▸ **Your assignment**: Reproduce, word for word, all of the records; the pictures stay out.

▸ **Source material**:
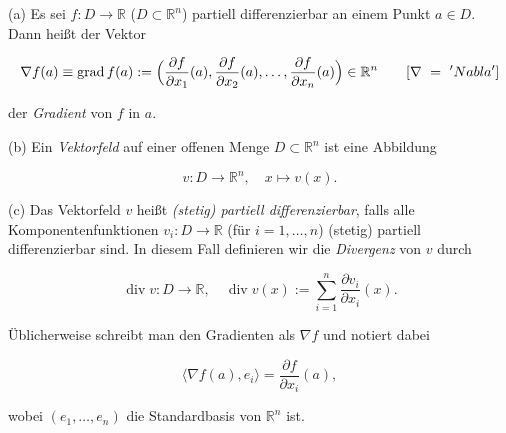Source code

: \begin{definition}{}
(a) Es sei \( f : D \to \mathbb{R} \) ($D \subset \mathbb{R}^n$) partiell differenzierbar an einem Punkt \( a \in D \). Dann heißt der Vektor


\[
    \nabla f(a) \equiv \operatorname{grad} f(a) := \Bigl( \frac{\partial f}{\partial x_1}(a), \frac{\partial f}{\partial x_2}(a), \dots, \frac{\partial f}{\partial x_n}(a) \Bigr) \in \mathbb{R}^n \qquad [\nabla \ = \ 'Nabla']
\]

der \emph{Gradient} von \( f \) in \( a \).
\newline

(b) Ein \emph{Vektorfeld} auf einer offenen Menge \( D \subset \mathbb{R}^n \) ist eine Abbildung


\[
v: D \to \mathbb{R}^n,\quad x \mapsto v(x).
\]



(c) Das Vektorfeld \( v \) heißt \emph{(stetig) partiell differenzierbar}, falls alle Komponentenfunktionen \( v_i: D \to \mathbb{R} \) (für \( i=1,\dots,n \)) (stetig) partiell differenzierbar sind. In diesem Fall definieren wir die \emph{Divergenz} von \( v \) durch


\[
\operatorname{div} v : D \rightarrow \mathbb{R}, \quad
\operatorname{div} v(x) := \sum_{i=1}^n \frac{\partial v_i}{\partial x_i}(x).
\]


\end{definition}

\begin{bemerkungbox}
Üblicherweise schreibt man den Gradienten als \(\nabla f\) und notiert dabei


\[
\langle \nabla f(a), e_i \rangle = \frac{\partial f}{\partial x_i}(a),
\]


wobei \((e_1, \dots, e_n)\) die Standardbasis von \(\mathbb{R}^n\) ist.
\end{bemerkungbox}

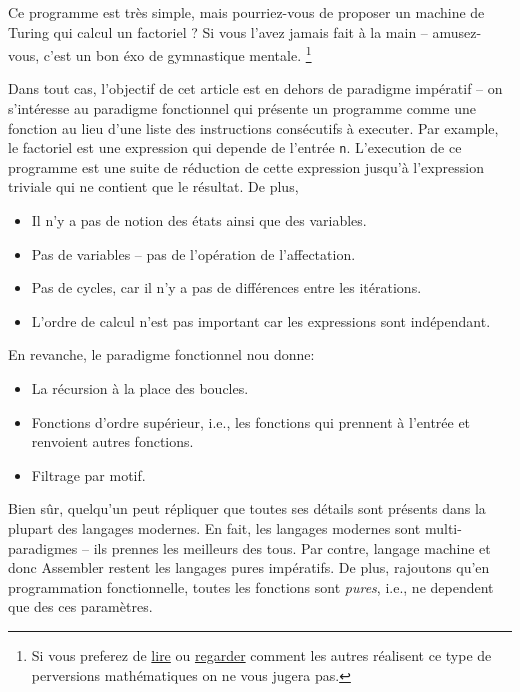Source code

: Ce programme est très simple, mais pourriez-vous de proposer un machine de Turing qui calcul un factoriel ?
Si vous l'avez jamais fait à la main -- amusez-vous, c'est un bon éxo de gymnastique mentale.
\footnote{Si vous preferez de \href{https://math.stackexchange.com/questions/1153376/construct-a-turing-machine-for-factorialunary}{lire} ou \href{https://youtu.be/h77-wb44Uvg}{regarder} comment les autres réalisent ce type de perversions mathématiques on ne vous jugera pas.}

Dans tout cas, l'objectif de cet article est en dehors de paradigme impératif -- on s'intéresse au paradigme fonctionnel qui présente un programme comme une fonction au lieu d'une liste des instructions consécutifs à executer.
Par example, le factoriel est une expression qui depende de l'entrée \verb|n|.
L'execution de ce programme est une suite de réduction de cette expression jusqu'à l'expression triviale qui ne contient que le résultat.
De plus,
\begin{itemize}
	\item Il n'y a pas de notion des états ainsi que des variables.
	\item Pas de variables -- pas de l'opération de l'affectation.
	\item Pas de cycles, car il n'y a pas de différences entre les itérations.
	\item L'ordre de calcul n'est pas important car les expressions sont indépendant.
\end{itemize}
En revanche, le paradigme fonctionnel nou donne:
\begin{itemize}
	\item La récursion à la place des boucles.
	\item Fonctions d'ordre supérieur, i.e., les fonctions qui prennent à l'entrée et renvoient autres fonctions.
	\item Filtrage par motif.
\end{itemize}
Bien sûr, quelqu'un peut répliquer que toutes ses détails sont présents dans la plupart des langages modernes.
En fait, les langages modernes sont multi-paradigmes -- ils prennes les meilleurs des tous.
Par contre, langage machine et donc Assembler restent les langages pures impératifs.
De plus, rajoutons qu'en programmation fonctionnelle, toutes les fonctions sont \emph{pures}, i.e., ne dependent que des ces paramètres.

▸ **Reply**:
Source code

: \begin{definition}{}
(a) Es sei \( f : D \to \mathbb{R} \) ($D \subset \mathbb{R}^n$) partiell differenzierbar an einem Punkt \( a \in D \). Dann heißt der Vektor


\[
    \nabla f(a) \equiv \operatorname{grad} f(a) := \Bigl( \frac{\partial f}{\partial x_1}(a), \frac{\partial f}{\partial x_2}(a), \dots, \frac{\partial f}{\partial x_n}(a) \Bigr) \in \mathbb{R}^n \qquad [\nabla \ = \ 'Nabla']
\]

der \emph{Gradient} von \( f \) in \( a \).
\newline

(b) Ein \emph{Vektorfeld} auf einer offenen Menge \( D \subset \mathbb{R}^n \) ist eine Abbildung


\[
v: D \to \mathbb{R}^n,\quad x \mapsto v(x).
\]



(c) Das Vektorfeld \( v \) heißt \emph{(stetig) partiell differenzierbar}, falls alle Komponentenfunktionen \( v_i: D \to \mathbb{R} \) (für \( i=1,\dots,n \)) (stetig) partiell differenzierbar sind. In diesem Fall definieren wir die \emph{Divergenz} von \( v \) durch


\[
\operatorname{div} v : D \rightarrow \mathbb{R}, \quad
\operatorname{div} v(x) := \sum_{i=1}^n \frac{\partial v_i}{\partial x_i}(x).
\]


\end{definition}

\begin{bemerkungbox}
Üblicherweise schreibt man den Gradienten als \(\nabla f\) und notiert dabei


\[
\langle \nabla f(a), e_i \rangle = \frac{\partial f}{\partial x_i}(a),
\]


wobei \((e_1, \dots, e_n)\) die Standardbasis von \(\mathbb{R}^n\) ist.
\end{bemerkungbox}

Source code

: Ce programme est très simple, mais pourriez-vous de proposer un machine de Turing qui calcul un factoriel ?
Si vous l'avez jamais fait à la main -- amusez-vous, c'est un bon éxo de gymnastique mentale.
\footnote{Si vous preferez de \href{https://math.stackexchange.com/questions/1153376/construct-a-turing-machine-for-factorialunary}{lire} ou \href{https://youtu.be/h77-wb44Uvg}{regarder} comment les autres réalisent ce type de perversions mathématiques on ne vous jugera pas.}

Dans tout cas, l'objectif de cet article est en dehors de paradigme impératif -- on s'intéresse au paradigme fonctionnel qui présente un programme comme une fonction au lieu d'une liste des instructions consécutifs à executer.
Par example, le factoriel est une expression qui depende de l'entrée \verb|n|.
L'execution de ce programme est une suite de réduction de cette expression jusqu'à l'expression triviale qui ne contient que le résultat.
De plus,
\begin{itemize}
	\item Il n'y a pas de notion des états ainsi que des variables.
	\item Pas de variables -- pas de l'opération de l'affectation.
	\item Pas de cycles, car il n'y a pas de différences entre les itérations.
	\item L'ordre de calcul n'est pas important car les expressions sont indépendant.
\end{itemize}
En revanche, le paradigme fonctionnel nou donne:
\begin{itemize}
	\item La récursion à la place des boucles.
	\item Fonctions d'ordre supérieur, i.e., les fonctions qui prennent à l'entrée et renvoient autres fonctions.
	\item Filtrage par motif.
\end{itemize}
Bien sûr, quelqu'un peut répliquer que toutes ses détails sont présents dans la plupart des langages modernes.
En fait, les langages modernes sont multi-paradigmes -- ils prennes les meilleurs des tous.
Par contre, langage machine et donc Assembler restent les langages pures impératifs.
De plus, rajoutons qu'en programmation fonctionnelle, toutes les fonctions sont \emph{pures}, i.e., ne dependent que des ces paramètres.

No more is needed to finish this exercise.